LONDON, UK — Mahdi Hashi was a 19-year-old community worker from north London when he left Britain for Somalia to care for his ailing grandmother in 2009.
He kept in close contact with his family back in London until last summer, when he vanished.
When he resurfaced months later, he was in US custody. And he was no longer a UK citizen.
Strange, but not unique: Hashi is one of at least 16 people the British government has quietly stripped of their citizenship on the grounds of national security since 2010.
The practice is raising questions about government secrecy just as revelations from the American whistleblower Edward Snowden are drawing attention to security policies in the United States and Europe.
British law allows the Home Secretary to withdraw citizenship from those holding a second nationality whenever it’s deemed “conducive to the public good,” in the words of the Home Office.
The law — in place since 2002 but used regularly only since the current government took power in 2010 — was first uncovered in February by the Bureau of Investigative Journalism, a London-based NGO.
Its targets don’t have to have lived in the countries of their second nationality, or even be very familiar with them. At least five of those who lost their citizenship were born in Britain.
Once decided, the revocation is effective immediately, with no notice apart from a letter sent to the subject’s most recent address stating that he or she is no longer a citizen.
In most cases, the subjects lost their citizenship while abroad. Many learned their British passports were no longer valid and that they could not return home only when contacted by relatives back home who received notification letters.
Once the British government washes its hands of former citizens, it’s no longer responsible for anything that happens to them.
Two men stripped of their British nationality in 2010 were subsequently killed in US drone strikes in Somalia in 2012.
At least one other — Mahdi Hashi — was taken into US custody immediately after losing his citizenship.
Critics say such developments go against the spirit of British law.
“The government is acquiescing to actions by the American government that it itself would consider illegal,” said Asim Qureshi of CagePrisoners, a London-based campaign group that works with those deprived of citizenship and others affected by the war on terror.
The Home Office declined to comment on any individual case or elaborate about when it decides to act.
“The Home Secretary has the power to remove citizenship from individuals where she considers it is conducive to the public good,” a Home Office spokesman said in a statement. “An individual subject to deprivation can appeal to the courts.”
Stripped of their passports and unable to re-enter the country, however, would-be appellants have found it virtually impossible to challenge the rulings against them.
One man known in court documents as L1 who fled Sudan as a refugee in 1991 was naturalized as British in 2003. Home Secretary Theresa May revoked his citizenship in 2010 days after he left for a summer vacation with his family.
By the time L1 learned he was no longer a British citizen, the 28-day appeals period had expired.
Criticizing such actions in a letter to the UN Office of the High Commissioner for Human Rights, the Immigration Law Practitioners’ Association — which advocates on behalf of immigrants — wrote that “the individual deprived of his/her nationality is outside the jurisdiction, with no possibility of return, and there is a potent cocktail for a procedure that is anything but effective and can properly be characterized as arbitrary.”
Mahdi Hashi’s case is particularly complicated.
Born in Somalia, he grew up in London after emigrating as a toddler.

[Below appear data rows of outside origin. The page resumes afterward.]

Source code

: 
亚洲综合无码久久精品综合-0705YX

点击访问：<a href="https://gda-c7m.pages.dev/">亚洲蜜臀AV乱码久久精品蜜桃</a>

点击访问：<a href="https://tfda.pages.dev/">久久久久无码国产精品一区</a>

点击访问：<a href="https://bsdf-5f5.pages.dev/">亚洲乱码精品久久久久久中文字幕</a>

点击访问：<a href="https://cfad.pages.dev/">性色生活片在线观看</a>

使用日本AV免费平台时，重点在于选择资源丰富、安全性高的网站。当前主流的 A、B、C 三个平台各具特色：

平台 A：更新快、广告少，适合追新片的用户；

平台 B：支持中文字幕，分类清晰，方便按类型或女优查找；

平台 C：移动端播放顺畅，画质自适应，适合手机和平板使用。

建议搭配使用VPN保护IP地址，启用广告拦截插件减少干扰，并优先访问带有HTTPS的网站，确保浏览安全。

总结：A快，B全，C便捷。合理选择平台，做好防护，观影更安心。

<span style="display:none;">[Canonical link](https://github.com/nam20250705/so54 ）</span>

Active in community outreach programs, he worked as a caretaker to an elderly man. Friends interviewed by various media denied he was ever involved with extremist groups in the UK.
“His life was very much geared toward being involved in social justice issues and being part of the community,” Qureshi of CagePrisoners said. “That’s why so much of this comes as a big surprise in terms of the extent of the harassment that he faced.”
In 2009, Hashi was part of a group of young Muslim men that accused the British security agency MI5 of harassing them and pressuring them to spy on its behalf.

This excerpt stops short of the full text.